Moreover, low-income populations, who often rely on local religious leaders to address religious issues, These leaders seem to perceive the Murabaha as if it is simply a “rebranding” of conventional finance and not truly reflective of Islamic principles. More efforts should be invested in convincing those local leaders and the poor clients, with the authenticity of the Islamic financial products if Islamic microfinance is to reach its full potential.

The Islamic Microfinance Challenge 2010 was organized to encourage thinking outside the box and the design of new business models.

Comments

07 September 2012 Submitted by Alhassan Ali Abidin (not verified)

I think that the very problem that inhibits IMFIs to get to full scale is the lack of understanding of the generic sharia models by clients and policy makers especially in sub saharan Africa. It seems that islamic microfinance is an entirely “new” model and it needs constant education and orientation before there can be a head way. The other issue has to deal with the lack of support and willingness by potential partners and sponsors to put into action, the “new” concept of islamic microfinance so as to lead the way both in equity financing and in marketing it. I personally think that there is huge potential in the inslamic microfinance market niche, but for now we have to deal with the orientation and marketing so as to make those models widely acceptable.

07 September 2012 Submitted by Abdi Abokor Yusuf (not verified)

One important issue that is fundamental for for Sharia compliant products is that risk should be shared by the different partners. In the conventional microfinance, the client bears the risks and the bank always relies on its principal plus the profit. Therefore, in order to implement sharia compliant products a substantial orientation, and putting into action the equity financing methods will be a better option rather than spending much effort into the suspicious rebranded conventional methods.

07 September 2012 Submitted by Ammar Al-waeel (not verified)

There are many reasons but two important thing I believe are affecting:

Firstly, the leak of funders for Islamic Microfinance institutions, there are many funders for conventional MFIs but how many are there supporting Islamic MFIs.
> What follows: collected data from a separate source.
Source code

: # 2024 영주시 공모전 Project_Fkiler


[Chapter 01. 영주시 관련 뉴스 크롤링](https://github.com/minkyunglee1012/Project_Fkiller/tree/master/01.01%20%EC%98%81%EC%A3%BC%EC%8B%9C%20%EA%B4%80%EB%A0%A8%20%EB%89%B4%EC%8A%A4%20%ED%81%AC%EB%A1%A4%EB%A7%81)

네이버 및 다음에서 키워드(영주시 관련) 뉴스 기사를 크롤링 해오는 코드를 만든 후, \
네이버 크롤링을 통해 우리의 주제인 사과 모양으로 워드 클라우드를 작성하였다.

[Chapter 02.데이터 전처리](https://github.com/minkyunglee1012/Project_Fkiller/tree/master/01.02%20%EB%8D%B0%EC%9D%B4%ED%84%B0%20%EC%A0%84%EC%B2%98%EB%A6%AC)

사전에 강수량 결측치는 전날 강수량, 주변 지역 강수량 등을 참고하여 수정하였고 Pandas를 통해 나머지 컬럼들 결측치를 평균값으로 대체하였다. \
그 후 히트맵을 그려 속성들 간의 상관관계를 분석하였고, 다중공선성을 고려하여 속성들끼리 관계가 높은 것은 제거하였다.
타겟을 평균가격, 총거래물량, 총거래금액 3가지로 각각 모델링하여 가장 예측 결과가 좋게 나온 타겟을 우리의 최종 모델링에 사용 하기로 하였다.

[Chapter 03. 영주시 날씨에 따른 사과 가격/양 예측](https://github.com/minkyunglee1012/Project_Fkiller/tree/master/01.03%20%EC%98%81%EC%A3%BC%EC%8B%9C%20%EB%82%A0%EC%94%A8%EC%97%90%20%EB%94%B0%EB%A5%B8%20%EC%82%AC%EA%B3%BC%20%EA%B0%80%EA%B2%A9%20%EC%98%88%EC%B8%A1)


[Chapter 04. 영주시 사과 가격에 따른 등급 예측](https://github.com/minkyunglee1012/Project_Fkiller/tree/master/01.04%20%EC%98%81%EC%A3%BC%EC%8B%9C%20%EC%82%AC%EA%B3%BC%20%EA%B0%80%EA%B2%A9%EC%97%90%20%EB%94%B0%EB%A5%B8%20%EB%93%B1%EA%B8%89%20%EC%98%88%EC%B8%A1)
Founders or donors are the biggest player in the Microfinance sector so those funders are missing in the Islamic microfinance.
Some MFIs try to provide Shariah-compliant product and services to their clients but they need to take conventional loans themselves from funders to found their liquidity and portfolio requirements, and that do not allow the MIFs to be Islamic Microfinance.
we need Donors and founders specifically for Islamic Microfinance institutions. The Islamic bank for development should take a leading role on this.

Secondly, There are no academic institutions specialized in Microfinance Research, which will support researchers and encourage them to do research on this critical issue. Because MFIs do not have enough budget to create unique Shariah-compliant product , so they just copy other’s available products.
This blog and or website is the only place where somebody can find information about Islamic Microfinance, which is not enough to develop an industry.